6.5 KiB
6.5 KiB
Document Conversion Examples
Comprehensive examples for converting various document formats to markdown.
Basic Document Conversions
PDF to Markdown
# Simple PDF conversion
markitdown "document.pdf" > output.md
# WSL path example
markitdown "/mnt/c/Users/username/Documents/report.pdf" > report.md
# With explicit output
markitdown "slides.pdf" > "slides.md"
Word Documents to Markdown
# Modern Word document (.docx)
markitdown "document.docx" > output.md
# Legacy Word document (.doc)
markitdown "legacy-doc.doc" > output.md
# Preserve directory structure
markitdown "/path/to/docs/file.docx" > "/path/to/output/file.md"
PowerPoint to Markdown
# Convert presentation
markitdown "presentation.pptx" > slides.md
# WSL path
markitdown "/mnt/c/Users/username/Desktop/slides.pptx" > slides.md
Windows/WSL Path Conversion
Basic Path Conversion Rules
# Windows path
C:\Users\username\Documents\file.doc
# WSL equivalent
/mnt/c/Users/username/Documents/file.doc
Conversion Examples
# Single backslash to forward slash
C:\folder\file.txt
→ /mnt/c/folder/file.txt
# Path with spaces (must use quotes)
C:\Users\John Doe\Documents\report.pdf
→ "/mnt/c/Users/John Doe/Documents/report.pdf"
# OneDrive path
C:\Users\username\OneDrive\Documents\file.doc
→ "/mnt/c/Users/username/OneDrive/Documents/file.doc"
# Different drive letters
D:\Projects\document.docx
→ /mnt/d/Projects/document.docx
Using convert_path.py Helper
# Automatic conversion
python scripts/convert_path.py "C:\Users\username\Downloads\document.doc"
# Output: /mnt/c/Users/username/Downloads/document.doc
# Use in conversion command
wsl_path=$(python scripts/convert_path.py "C:\Users\username\file.docx")
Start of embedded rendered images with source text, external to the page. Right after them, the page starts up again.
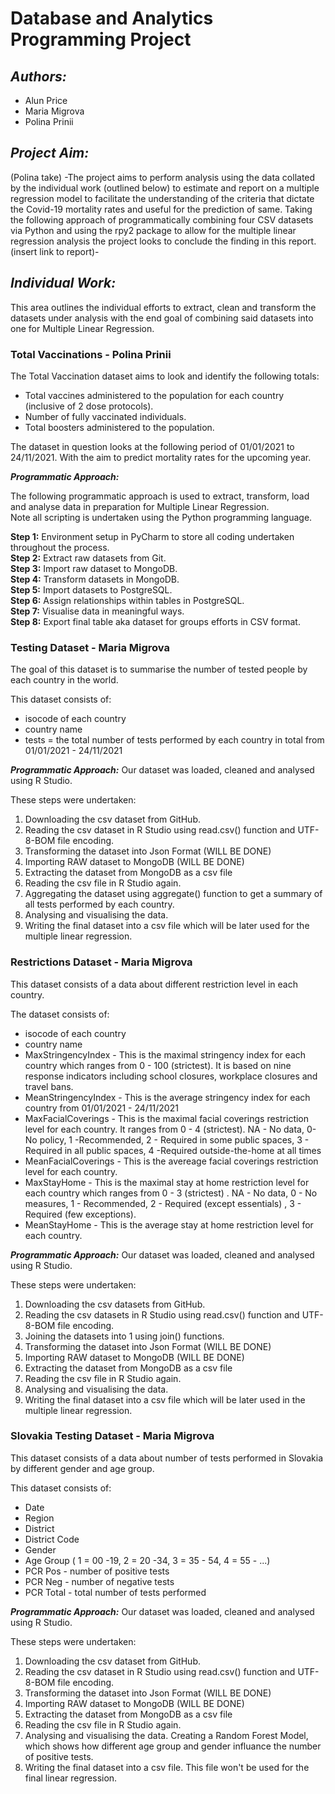 # Database and Analytics Programming Project #

## *Authors:* ##
- Alun Price
- Maria Migrova
- Polina Prinii


## *Project Aim:* ##
(Polina take)
-The project aims to perform analysis using the data collated by the individual work (outlined below) to estimate and report on a multiple regression model to facilitate the understanding of the criteria that dictate the Covid-19 mortality rates and useful for the prediction of same.
Taking the following approach of programmatically combining four CSV datasets via Python and using the rpy2 package to allow for the multiple linear regression analysis the project looks to conclude the finding in this report. (insert link to report)-  

## *Individual Work:* ##
This area outlines the individual efforts to extract, clean and transform the datasets under analysis with the end goal of combining said datasets into one for Multiple Linear Regression.

### Total Vaccinations - Polina Prinii ###
The Total Vaccination dataset aims to look and identify the following totals:

- Total vaccines administered to the population for each country (inclusive of 2 dose protocols).
- Number of fully vaccinated individuals.
- Total boosters administered to the population.

The dataset in question looks at the following period of 01/01/2021 to 24/11/2021. With the aim to predict mortality rates for the upcoming year.

***Programmatic Approach:***

The following programmatic approach is used to extract, transform, load and analyse data in preparation for Multiple Linear Regression.<br />
Note all scripting is undertaken using the Python programming language.

**Step 1:** Environment setup in PyCharm to store all coding undertaken throughout the process.<br />
**Step 2:** Extract raw datasets from Git. <br />
**Step 3:** Import raw dataset to MongoDB.<br />
**Step 4:** Transform datasets in MongoDB.<br />
**Step 5:** Import datasets to PostgreSQL.<br />
**Step 6:** Assign relationships within tables in PostgreSQL.<br />
**Step 7:** Visualise data in meaningful ways.<br />
**Step 8:** Export final table aka dataset for groups efforts in CSV format. <br />

### Testing Dataset - Maria Migrova ###
The goal of this dataset is to summarise the number of tested people by each country in the world.

This dataset consists of: 
- isocode of each country
- country name
- tests = the total number of tests performed by each country in total from 01/01/2021 - 24/11/2021

***Programmatic Approach:***
Our dataset was loaded, cleaned and analysed using R Studio. 

These steps were undertaken:
1. Downloading the csv dataset from GitHub.
2. Reading the csv dataset in R Studio using read.csv() function and UTF-8-BOM file encoding.
3. Transforming the dataset into Json Format (WILL BE DONE)
4. Importing RAW dataset to MongoDB (WILL BE DONE)
5. Extracting the dataset from MongoDB as a csv file
6. Reading the csv file in R Studio again.
7. Aggregating the dataset using aggregate() function to get a summary of all tests performed by each country.
8. Analysing and visualising the data.
9. Writing the final dataset into a csv file which will be later used for the multiple linear regression.


### Restrictions Dataset - Maria Migrova ###
This dataset consists of a data about different restriction level in each country.

The dataset consists of: 
- isocode of each country
- country name
- MaxStringencyIndex - This is the maximal stringency index for each country which ranges from 0 - 100 (strictest). It is based on nine response indicators including school closures, workplace closures and travel bans.
- MeanStringencyIndex - This is the average stringency index for each country from 01/01/2021 - 24/11/2021
- MaxFacialCoverings - This is the maximal facial coverings restriction level for each country. It ranges from 0 - 4 (strictest). NA - No data, 0- No policy, 1 -Recommended, 2 - Required in some public spaces, 3 - Required in all public spaces, 4 -Required outside-the-home at all times 
- MeanFacialCoverings - This is the avereage facial coverings restriction level for each country.
- MaxStayHome - This is the maximal stay at home restriction level for each country which ranges from 0 - 3 (strictest) . NA - No data, 0 - No measures, 1 - Recommended, 2 - Required (except essentials) , 3 - Required (few exceptions).
- MeanStayHome - This is the average stay at home restriction level for each country.


***Programmatic Approach:***
Our dataset was loaded, cleaned and analysed using R Studio.

These steps were undertaken: 
1. Downloading the csv datasets from GitHub.
2. Reading the csv datasets in R Studio using read.csv() function and UTF-8-BOM file encoding.
3. Joining the datasets into 1 using join() functions.
4. Transforming the dataset into Json Format (WILL BE DONE)
5. Importing RAW dataset to MongoDB (WILL BE DONE)
6. Extracting the dataset from MongoDB as a csv file
7. Reading the csv file in R Studio again.
8. Analysing and visualising the data.
9. Writing the final dataset into a csv file which will be later used in the multiple linear regression.


### Slovakia Testing Dataset - Maria Migrova ###
This dataset consists of a data about number of tests performed in Slovakia by different gender and age group.

This dataset consists of: 
- Date
- Region 
- District
- District Code
- Gender
- Age Group ( 1 = 00 -19, 2 = 20 -34, 3 = 35 - 54, 4 = 55 - ...)
- PCR Pos - number of positive tests
- PCR Neg - number of negative tests
- PCR Total - total number of tests performed

***Programmatic Approach:***
Our dataset was loaded, cleaned and analysed using R Studio.

These steps were undertaken: 
1. Downloading the csv dataset from GitHub.
2. Reading the csv dataset in R Studio using read.csv() function and UTF-8-BOM file encoding.
3. Transforming the dataset into Json Format (WILL BE DONE)
4. Importing RAW dataset to MongoDB (WILL BE DONE)
5. Extracting the dataset from MongoDB as a csv file
6. Reading the csv file in R Studio again.
7. Analysing and visualising the data. Creating a Random Forest Model, which shows how different age group and gender influance the number of positive tests.
9. Writing the final dataset into a csv file. This file won't be used for the final linear regression.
markitdown "$wsl_path" > output.md
Batch Conversions
Convert Multiple Files
# Convert all PDFs in a directory
for pdf in /path/to/pdfs/*.pdf; do
filename=$(basename "$pdf" .pdf)
markitdown "$pdf" > "/path/to/output/${filename}.md"
done
# Convert all Word documents
for doc in /path/to/docs/*.docx; do
filename=$(basename "$doc" .docx)
markitdown "$doc" > "/path/to/output/${filename}.md"
done
Batch Conversion with Path Conversion
# Windows batch (PowerShell)
Get-ChildItem "C:\Documents\*.pdf" | ForEach-Object {
$wslPath = "/mnt/c/Documents/$($_.Name)"
$outFile = "/mnt/c/Output/$($_.BaseName).md"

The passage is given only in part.